Wenn Tradition auf Moderne trifft

Die Tochter -

Die Tochter
von Kim Hye-jin

Bewertet mit 4 Sternen

Kim Hye-Jin erzählt in ihrem Roman die Geschichte einer in traditionellem Denken lebenden Mutter, die in einem Pflegeheim arbeitet, deren Tochter für sich einen völlig anderen Lebensentwurf gewählt hat. Beider Welten treffen aufeinander. Kim Hye-Jin liefert mit diesem Roman ein gesellschaftskritisches Werk.

Eine ca. 60 Jahre alte verwitwete Mutter, die in einem privaten Pflegeheim arbeitet und dort eine demente Dame betreut, muss feststellen, dass der Lebensentwurf ihrer erwachsenen Tochter so gar nichts mit den alten Traditionen gemein hat: Sie ist mit über 30 Jahren noch immer unverheiratet und lebt mit einer Frau zusammen. Mit dieser Tatsache kann die Mutter sich nicht abfinden, und dies ergibt unweigerlich Konflikte. Auch an ihrem Arbeitsplatz im Pflegeheim kommen Probleme auf.

Kim Hye-Jin übt Gesellschaftskritik mit ihrem Roman. Sie erzählt aus Sicht der Mutter in einer kargen, gefühlskalten Sprache, zwischen deren Zeilen dennoch die Emotionen reichlich hervortreten und den Leser nicht kalt lassen. Man lernt aus dieser Geschichte vor allem eines: Über jeglicher Tradition, aber auch über jedem modernen Lebensentwurf muss die Mitmenschlichkeit stehen. Empathie.

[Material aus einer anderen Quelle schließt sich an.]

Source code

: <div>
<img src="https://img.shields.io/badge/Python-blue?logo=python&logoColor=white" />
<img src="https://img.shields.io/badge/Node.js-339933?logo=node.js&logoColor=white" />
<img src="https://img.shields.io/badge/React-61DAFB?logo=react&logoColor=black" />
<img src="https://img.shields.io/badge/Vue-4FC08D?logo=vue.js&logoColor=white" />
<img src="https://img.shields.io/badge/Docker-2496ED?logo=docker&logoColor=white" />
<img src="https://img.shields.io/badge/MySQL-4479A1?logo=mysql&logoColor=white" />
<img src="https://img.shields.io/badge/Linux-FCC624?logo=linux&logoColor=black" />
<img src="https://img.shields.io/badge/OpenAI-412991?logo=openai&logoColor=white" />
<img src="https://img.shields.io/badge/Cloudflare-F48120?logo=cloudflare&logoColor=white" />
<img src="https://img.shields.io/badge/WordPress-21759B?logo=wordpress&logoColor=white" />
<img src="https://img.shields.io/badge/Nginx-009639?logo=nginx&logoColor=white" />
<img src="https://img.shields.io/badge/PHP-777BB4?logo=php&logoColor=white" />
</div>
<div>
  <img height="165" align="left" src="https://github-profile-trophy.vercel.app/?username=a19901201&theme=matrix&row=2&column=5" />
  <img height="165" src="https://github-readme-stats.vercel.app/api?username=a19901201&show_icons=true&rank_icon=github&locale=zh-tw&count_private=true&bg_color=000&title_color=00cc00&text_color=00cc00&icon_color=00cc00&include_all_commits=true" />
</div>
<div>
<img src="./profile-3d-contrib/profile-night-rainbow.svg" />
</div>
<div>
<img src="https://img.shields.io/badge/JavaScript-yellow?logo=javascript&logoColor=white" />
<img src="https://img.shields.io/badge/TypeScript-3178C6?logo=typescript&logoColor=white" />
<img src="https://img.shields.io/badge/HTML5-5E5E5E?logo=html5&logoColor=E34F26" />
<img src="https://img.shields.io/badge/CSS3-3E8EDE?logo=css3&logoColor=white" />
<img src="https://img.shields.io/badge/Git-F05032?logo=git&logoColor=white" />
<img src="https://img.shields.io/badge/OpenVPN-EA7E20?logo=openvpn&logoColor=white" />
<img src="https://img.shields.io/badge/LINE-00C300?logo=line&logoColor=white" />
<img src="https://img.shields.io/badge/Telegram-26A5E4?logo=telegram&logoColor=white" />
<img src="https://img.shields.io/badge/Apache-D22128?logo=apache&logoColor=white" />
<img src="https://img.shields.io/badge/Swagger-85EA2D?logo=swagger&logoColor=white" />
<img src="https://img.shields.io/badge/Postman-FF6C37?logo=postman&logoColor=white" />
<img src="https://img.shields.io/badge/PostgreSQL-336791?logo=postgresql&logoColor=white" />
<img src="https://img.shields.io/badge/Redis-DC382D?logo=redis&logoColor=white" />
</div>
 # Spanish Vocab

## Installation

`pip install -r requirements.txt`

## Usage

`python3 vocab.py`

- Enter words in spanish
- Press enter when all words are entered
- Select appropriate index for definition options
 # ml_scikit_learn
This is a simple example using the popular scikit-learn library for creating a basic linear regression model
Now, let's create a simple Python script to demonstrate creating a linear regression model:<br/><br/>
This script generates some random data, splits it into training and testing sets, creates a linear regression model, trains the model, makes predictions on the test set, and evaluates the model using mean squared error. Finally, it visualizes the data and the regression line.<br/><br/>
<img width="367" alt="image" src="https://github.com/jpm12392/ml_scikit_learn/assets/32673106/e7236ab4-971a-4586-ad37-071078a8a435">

Das ist natürlich für jemand, der in Traditionen groß geworden ist, nicht einfach. Es wird Konflikte geben, weil da immer sehr große Angst ist. der traditionell denkende und empfindende Mensch hat einfach Angst, bekannte, eingefahrene Denkpfade zu verlassen. Und Mütter sowieso: Die sorgen sich um das Wohl der Kinder. Diese Problematik hat die Autorin sehr gut und treffend herausgearbeitet. "Mit großer Sensibilität und sanfter Wucht...", so steht es im Klappentext, und dem kann ich nur zustimmen.

Ein großes Buch, für jeden Leser ein Muss, denke ich.